» **What is required**
Every entry below should be returned exactly as it appears, with pictures left out.

» **Records for this exercise**
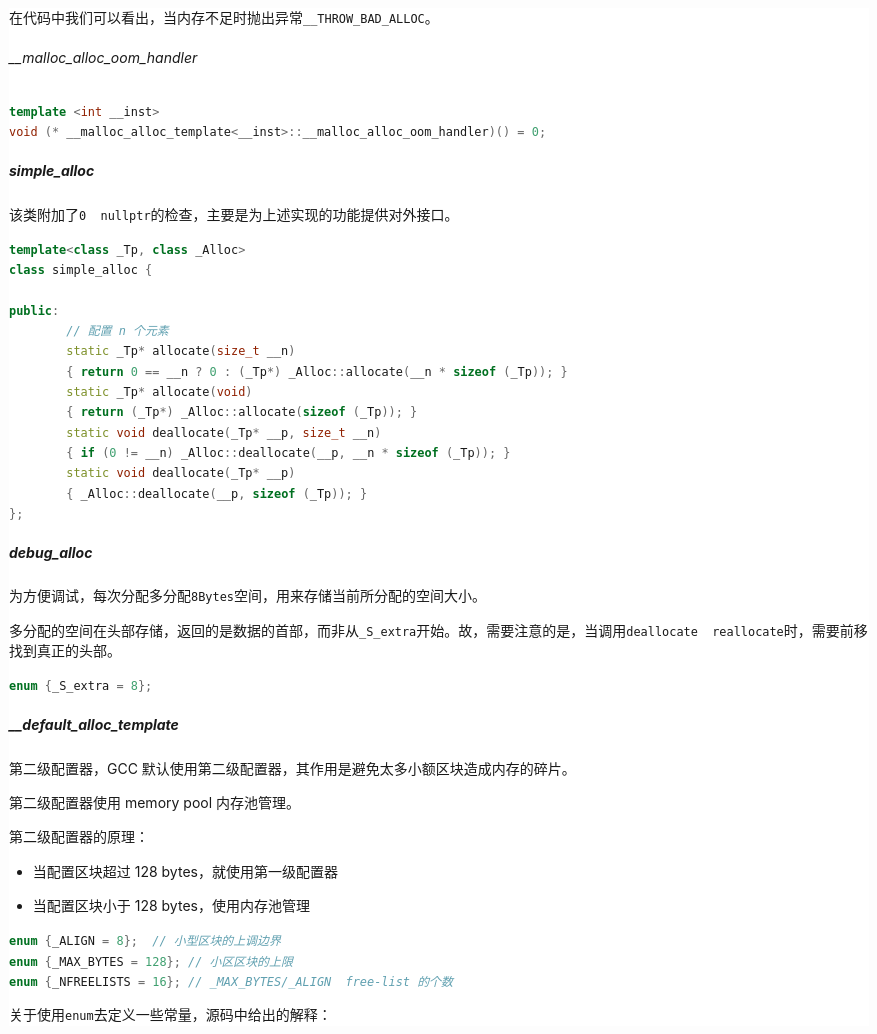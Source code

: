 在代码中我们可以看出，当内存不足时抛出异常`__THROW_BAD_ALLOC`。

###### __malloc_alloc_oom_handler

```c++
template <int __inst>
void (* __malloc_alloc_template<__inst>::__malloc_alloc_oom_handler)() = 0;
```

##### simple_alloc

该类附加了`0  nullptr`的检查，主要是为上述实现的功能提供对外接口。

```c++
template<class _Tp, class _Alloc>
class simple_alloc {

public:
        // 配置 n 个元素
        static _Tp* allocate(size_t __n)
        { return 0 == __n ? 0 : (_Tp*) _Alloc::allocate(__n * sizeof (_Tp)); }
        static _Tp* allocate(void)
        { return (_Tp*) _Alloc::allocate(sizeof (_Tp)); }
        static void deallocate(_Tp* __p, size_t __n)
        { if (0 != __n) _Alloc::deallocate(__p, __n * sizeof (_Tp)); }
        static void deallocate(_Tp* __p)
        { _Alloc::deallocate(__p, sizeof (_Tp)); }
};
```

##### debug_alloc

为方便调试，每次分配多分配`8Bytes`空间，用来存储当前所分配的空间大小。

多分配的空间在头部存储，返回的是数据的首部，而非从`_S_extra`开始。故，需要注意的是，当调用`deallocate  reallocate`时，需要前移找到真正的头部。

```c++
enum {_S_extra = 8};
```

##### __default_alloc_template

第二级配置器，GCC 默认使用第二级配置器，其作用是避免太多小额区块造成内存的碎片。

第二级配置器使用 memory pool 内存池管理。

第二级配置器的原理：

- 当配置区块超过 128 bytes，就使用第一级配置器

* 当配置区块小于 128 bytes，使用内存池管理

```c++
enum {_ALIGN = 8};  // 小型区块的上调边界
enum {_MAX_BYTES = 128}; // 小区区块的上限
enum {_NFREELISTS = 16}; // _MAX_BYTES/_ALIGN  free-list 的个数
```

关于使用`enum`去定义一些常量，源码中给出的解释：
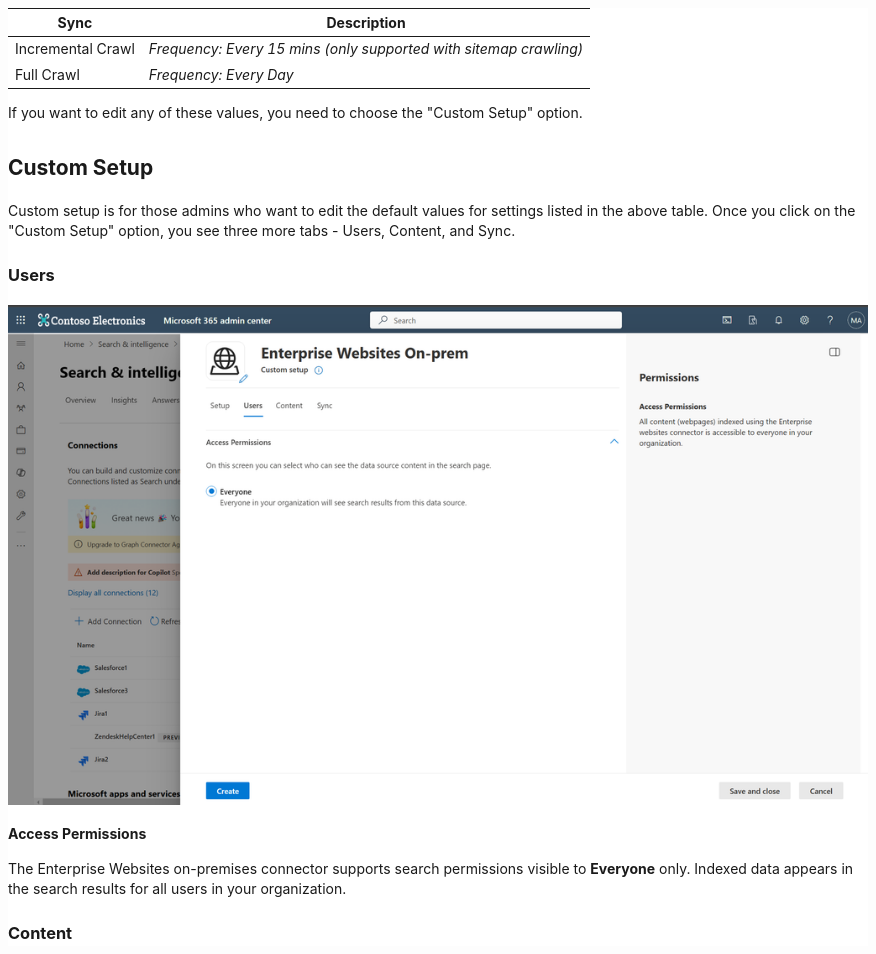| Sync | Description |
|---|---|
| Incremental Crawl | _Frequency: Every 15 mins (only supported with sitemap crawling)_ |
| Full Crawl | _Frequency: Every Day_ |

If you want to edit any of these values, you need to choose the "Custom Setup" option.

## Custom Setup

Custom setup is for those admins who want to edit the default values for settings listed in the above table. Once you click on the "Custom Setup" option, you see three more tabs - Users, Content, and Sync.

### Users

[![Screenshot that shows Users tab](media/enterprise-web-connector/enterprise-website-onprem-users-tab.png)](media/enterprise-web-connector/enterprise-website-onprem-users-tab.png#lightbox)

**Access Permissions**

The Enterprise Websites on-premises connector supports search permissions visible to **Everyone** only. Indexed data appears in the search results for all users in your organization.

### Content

» **Result of this exercise**
Source code

: 在代码中我们可以看出，当内存不足时抛出异常`__THROW_BAD_ALLOC`。

###### __malloc_alloc_oom_handler

```c++
template <int __inst>
void (* __malloc_alloc_template<__inst>::__malloc_alloc_oom_handler)() = 0;
```

##### simple_alloc

该类附加了`0  nullptr`的检查，主要是为上述实现的功能提供对外接口。

```c++
template<class _Tp, class _Alloc>
class simple_alloc {

public:
        // 配置 n 个元素
        static _Tp* allocate(size_t __n)
        { return 0 == __n ? 0 : (_Tp*) _Alloc::allocate(__n * sizeof (_Tp)); }
        static _Tp* allocate(void)
        { return (_Tp*) _Alloc::allocate(sizeof (_Tp)); }
        static void deallocate(_Tp* __p, size_t __n)
        { if (0 != __n) _Alloc::deallocate(__p, __n * sizeof (_Tp)); }
        static void deallocate(_Tp* __p)
        { _Alloc::deallocate(__p, sizeof (_Tp)); }
};
```

##### debug_alloc

为方便调试，每次分配多分配`8Bytes`空间，用来存储当前所分配的空间大小。

多分配的空间在头部存储，返回的是数据的首部，而非从`_S_extra`开始。故，需要注意的是，当调用`deallocate  reallocate`时，需要前移找到真正的头部。

```c++
enum {_S_extra = 8};
```

##### __default_alloc_template

第二级配置器，GCC 默认使用第二级配置器，其作用是避免太多小额区块造成内存的碎片。

第二级配置器使用 memory pool 内存池管理。

第二级配置器的原理：

- 当配置区块超过 128 bytes，就使用第一级配置器

* 当配置区块小于 128 bytes，使用内存池管理

```c++
enum {_ALIGN = 8};  // 小型区块的上调边界
enum {_MAX_BYTES = 128}; // 小区区块的上限
enum {_NFREELISTS = 16}; // _MAX_BYTES/_ALIGN  free-list 的个数
```

关于使用`enum`去定义一些常量，源码中给出的解释：
| Sync | Description |
|---|---|
| Incremental Crawl | _Frequency: Every 15 mins (only supported with sitemap crawling)_ |
| Full Crawl | _Frequency: Every Day_ |

If you want to edit any of these values, you need to choose the "Custom Setup" option.

## Custom Setup

Custom setup is for those admins who want to edit the default values for settings listed in the above table. Once you click on the "Custom Setup" option, you see three more tabs - Users, Content, and Sync.

### Users

[![Screenshot that shows Users tab](media/enterprise-web-connector/enterprise-website-onprem-users-tab.png)](media/enterprise-web-connector/enterprise-website-onprem-users-tab.png#lightbox)

**Access Permissions**

The Enterprise Websites on-premises connector supports search permissions visible to **Everyone** only. Indexed data appears in the search results for all users in your organization.

### Content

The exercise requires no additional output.